::: MATERIAL SUPPLIED :::
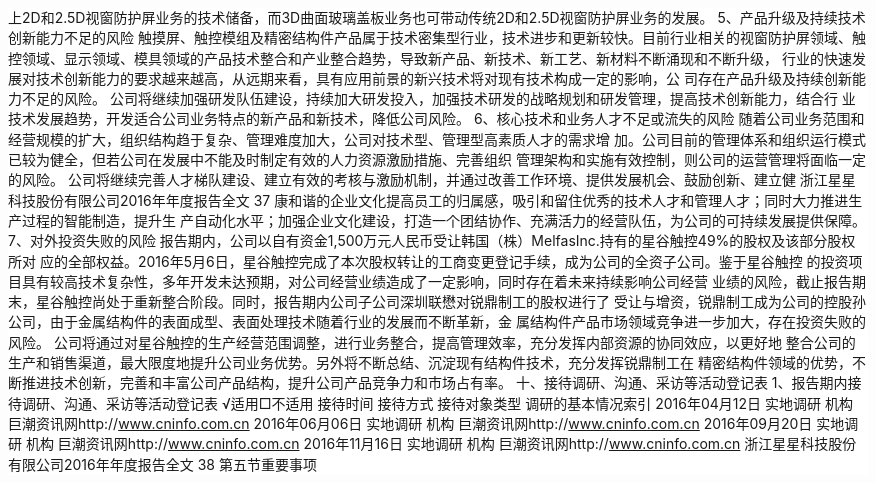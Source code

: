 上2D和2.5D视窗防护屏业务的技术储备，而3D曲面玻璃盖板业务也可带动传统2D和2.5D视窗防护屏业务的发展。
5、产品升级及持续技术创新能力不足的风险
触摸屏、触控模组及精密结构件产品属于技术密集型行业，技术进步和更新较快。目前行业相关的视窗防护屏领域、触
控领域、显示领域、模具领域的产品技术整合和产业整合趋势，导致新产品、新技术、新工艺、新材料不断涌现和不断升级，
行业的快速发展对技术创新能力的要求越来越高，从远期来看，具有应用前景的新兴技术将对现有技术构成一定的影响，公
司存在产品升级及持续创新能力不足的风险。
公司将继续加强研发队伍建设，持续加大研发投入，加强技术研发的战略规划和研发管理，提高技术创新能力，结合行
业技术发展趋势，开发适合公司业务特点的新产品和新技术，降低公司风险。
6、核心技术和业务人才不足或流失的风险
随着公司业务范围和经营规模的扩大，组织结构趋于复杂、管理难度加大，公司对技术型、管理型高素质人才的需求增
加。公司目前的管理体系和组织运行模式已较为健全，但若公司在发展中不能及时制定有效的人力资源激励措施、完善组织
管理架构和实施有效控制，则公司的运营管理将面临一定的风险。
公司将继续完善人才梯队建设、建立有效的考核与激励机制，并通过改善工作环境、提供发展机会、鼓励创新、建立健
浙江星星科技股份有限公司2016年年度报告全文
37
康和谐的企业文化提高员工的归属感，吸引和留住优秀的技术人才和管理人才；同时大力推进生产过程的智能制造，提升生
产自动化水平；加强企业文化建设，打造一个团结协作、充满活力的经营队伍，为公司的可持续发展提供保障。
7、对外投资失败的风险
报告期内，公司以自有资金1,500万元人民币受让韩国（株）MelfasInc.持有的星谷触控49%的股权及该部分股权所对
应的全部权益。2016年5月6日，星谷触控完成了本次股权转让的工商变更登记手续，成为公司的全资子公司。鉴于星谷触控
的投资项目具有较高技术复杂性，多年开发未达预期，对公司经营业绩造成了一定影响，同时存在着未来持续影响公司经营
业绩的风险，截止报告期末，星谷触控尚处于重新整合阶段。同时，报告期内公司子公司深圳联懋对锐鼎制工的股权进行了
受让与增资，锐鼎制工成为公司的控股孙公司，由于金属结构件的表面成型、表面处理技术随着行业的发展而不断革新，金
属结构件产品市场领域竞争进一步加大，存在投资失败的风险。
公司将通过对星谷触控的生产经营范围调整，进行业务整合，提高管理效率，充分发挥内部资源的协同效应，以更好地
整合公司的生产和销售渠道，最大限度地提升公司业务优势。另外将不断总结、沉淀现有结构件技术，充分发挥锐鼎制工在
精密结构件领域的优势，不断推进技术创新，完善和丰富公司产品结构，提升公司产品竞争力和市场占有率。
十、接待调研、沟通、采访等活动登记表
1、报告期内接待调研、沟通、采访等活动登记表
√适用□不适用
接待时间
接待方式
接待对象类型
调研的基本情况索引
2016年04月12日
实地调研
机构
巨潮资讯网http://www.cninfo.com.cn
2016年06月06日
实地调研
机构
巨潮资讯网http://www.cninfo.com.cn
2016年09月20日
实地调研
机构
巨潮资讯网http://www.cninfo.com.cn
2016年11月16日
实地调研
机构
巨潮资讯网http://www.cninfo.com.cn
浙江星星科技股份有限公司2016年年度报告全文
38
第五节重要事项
:::
• [GOAL OF THE EXERCISE]:
Each line that holds the word "采访等活动登记表" should be extracted from the records.

• [WRITTEN SOLUTION]:
十、接待调研、沟通、采访等活动登记表
1、报告期内接待调研、沟通、采访等活动登记表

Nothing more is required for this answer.